In some embodiments, referring to fig. 4, the first stopping portion 111 is disposed at an end of the syringe body 110 far from the needle portion 120 and connected to an outer wall of the syringe body 110, and the second stopping portion 211 is a protruding structure, and an outer diameter of the protruding structure is larger than an inner diameter of the syringe 100.

In this embodiment, the first stopping portion 111 can be integrally manufactured with the syringe 100, and the first stopping portion 111 can be regarded as a flanging of the syringe 100. Wherein the minimum distance from the raised structure to the flange is less than the minimum distance from the pusher 210 to the inner wall of the barrel 100 at the end near the needle 120. When the first elastic member 220 pushes the pushing member 210, so that the protrusion moves to abut against the outward flange of the syringe 100, i.e. the second stopping portion 211 forms a limit for the first stopping portion 111, thereby avoiding the problem that the end of the syringe 100 is impacted and split.

In some embodiments, referring to fig. 1-3, the automatic injector further includes a housing 600 and a supporting sleeve 300, the supporting sleeve 300 is disposed in the housing 600 and on a side away from the needle 120, the first elastic element 220 is disposed in the pushing element 210, one end of the first elastic element 220 abuts against an inner wall of the pushing element 210, and the other end abuts against the supporting sleeve 300, that is, the first elastic element 220 can be used to push the pushing element 210 to move toward the needle, so that the pushing element 210 presses the injection.

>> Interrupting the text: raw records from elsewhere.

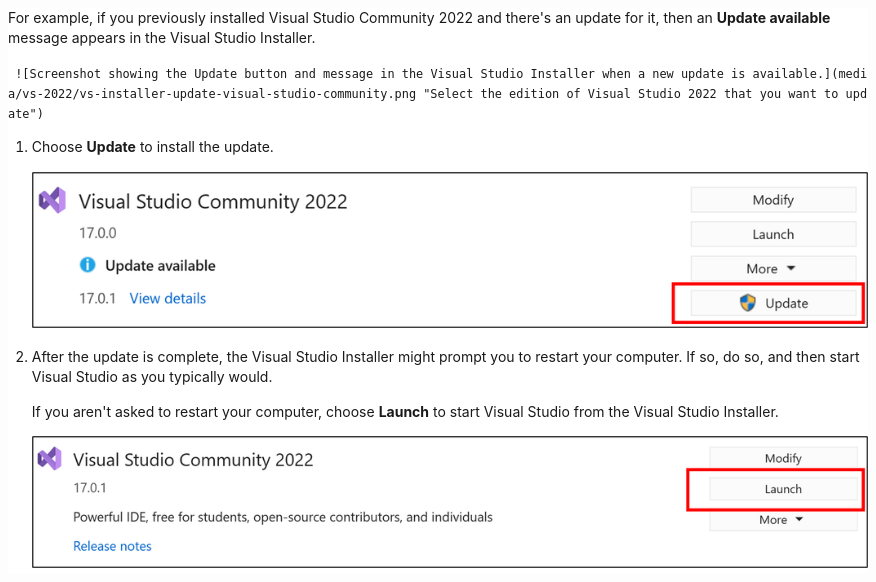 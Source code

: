    For example, if you previously installed Visual Studio Community 2022 and there's an update for it, then an **Update available** message appears in the Visual Studio Installer.

     ![Screenshot showing the Update button and message in the Visual Studio Installer when a new update is available.](media/vs-2022/vs-installer-update-visual-studio-community.png "Select the edition of Visual Studio 2022 that you want to update")

1. Choose **Update** to install the update.

    ![Screenshot showing the Update button that you can select to install the new update.](media/vs-2022/vs-installer-choose-update-visual-studio-community.png "Select the Update button to install the update")

1. After the update is complete, the Visual Studio Installer might prompt you to restart your computer. If so, do so, and then start Visual Studio as you typically would.

    If you aren't asked to restart your computer, choose **Launch** to start Visual Studio from the Visual Studio Installer.

    ![Screenshot showing the Launch button that you can select to start Visual Studio.](media/vs-2022/vs-installer-choose-launch-visual-studio-community.png "Select the Launch button to start Visual Studio")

Further, the pushing mechanism 200 further includes a plunger 230, the plunger 230 may be made of rubber, the plunger 230 is disposed in the syringe body 110 and located between the needle portion 120 and the pushing member 210, and the plunger is used to increase air tightness between the pushing member 210 and the syringe body 110. The support sleeve 300 is provided with a guide post 310 therein, the guide post 310 extends into the pushing member 210, the first elastic member 220 is sleeved on the guide post 310, and the guide post 310 is used for guiding the movement of the first elastic member 220.

In some embodiments, referring to fig. 3 and 4, the auto-injector further includes a supporting sleeve 300 and a triggering mechanism 400, the triggering mechanism 400 is sleeved outside the pushing member 210, the triggering mechanism 400 includes a triggering pressure lever 410, one end of the triggering pressure lever 410, which is far away from the needle portion 120, has a rotating portion, the triggering pressure lever 410 is rotatably connected to the supporting sleeve 300 through the rotating portion, the inner side of the triggering pressure lever 410 is provided with a first limiting portion 411, the outer wall of the pushing member 210 is provided with a second limiting portion 212, the triggering pressure lever 410 has a first rotation angle (as in fig. 3) and a second rotation angle (as in fig. 4) rotating around the rotating portion, at the first rotation angle, the first limiting portion 411 is clamped with the second limiting portion 212, and the first elastic member 220 is in a compressed state; at the second rotation angle, the first position-limiting portion 411 rotates towards the side away from the second position-limiting portion 212, the first position-limiting portion 411 releases the second position-limiting portion 212, and the second elastic member 440 is in a released state.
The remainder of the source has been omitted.